(Records contained in a dataset)
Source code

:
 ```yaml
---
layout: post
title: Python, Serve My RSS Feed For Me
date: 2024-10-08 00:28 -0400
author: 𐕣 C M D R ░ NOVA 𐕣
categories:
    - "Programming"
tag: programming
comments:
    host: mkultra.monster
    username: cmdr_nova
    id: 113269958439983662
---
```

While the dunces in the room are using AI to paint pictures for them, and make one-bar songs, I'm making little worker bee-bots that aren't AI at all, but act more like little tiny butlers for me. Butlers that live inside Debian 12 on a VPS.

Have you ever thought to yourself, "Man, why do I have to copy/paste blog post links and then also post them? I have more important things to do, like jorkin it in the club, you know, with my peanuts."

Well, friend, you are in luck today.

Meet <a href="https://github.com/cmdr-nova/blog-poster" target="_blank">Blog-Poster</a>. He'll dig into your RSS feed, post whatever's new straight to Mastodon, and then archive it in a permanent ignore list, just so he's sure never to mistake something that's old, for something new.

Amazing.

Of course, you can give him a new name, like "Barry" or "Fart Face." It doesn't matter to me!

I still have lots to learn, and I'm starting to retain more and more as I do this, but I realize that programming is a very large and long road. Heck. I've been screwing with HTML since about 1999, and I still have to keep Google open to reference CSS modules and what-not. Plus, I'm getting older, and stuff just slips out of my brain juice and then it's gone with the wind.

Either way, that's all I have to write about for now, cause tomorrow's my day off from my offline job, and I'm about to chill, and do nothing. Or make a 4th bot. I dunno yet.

### [EXERCISE]
Start at the first line of the data above. Stop after the line containing "Of course, you", reproducing each line exactly and adding nothing.

### [THE COMPLETED TASK]
Source code

:
 ```yaml
---
layout: post
title: Python, Serve My RSS Feed For Me
date: 2024-10-08 00:28 -0400
author: 𐕣 C M D R ░ NOVA 𐕣
categories:
    - "Programming"
tag: programming
comments:
    host: mkultra.monster
    username: cmdr_nova
    id: 113269958439983662
---
```

While the dunces in the room are using AI to paint pictures for them, and make one-bar songs, I'm making little worker bee-bots that aren't AI at all, but act more like little tiny butlers for me. Butlers that live inside Debian 12 on a VPS.

Have you ever thought to yourself, "Man, why do I have to copy/paste blog post links and then also post them? I have more important things to do, like jorkin it in the club, you know, with my peanuts."

Well, friend, you are in luck today.

Meet <a href="https://github.com/cmdr-nova/blog-poster" target="_blank">Blog-Poster</a>. He'll dig into your RSS feed, post whatever's new straight to Mastodon, and then archive it in a permanent ignore list, just so he's sure never to mistake something that's old, for something new.

Amazing.

Of course, you can give him a new name, like "Barry" or "Fart Face." It doesn't matter to me!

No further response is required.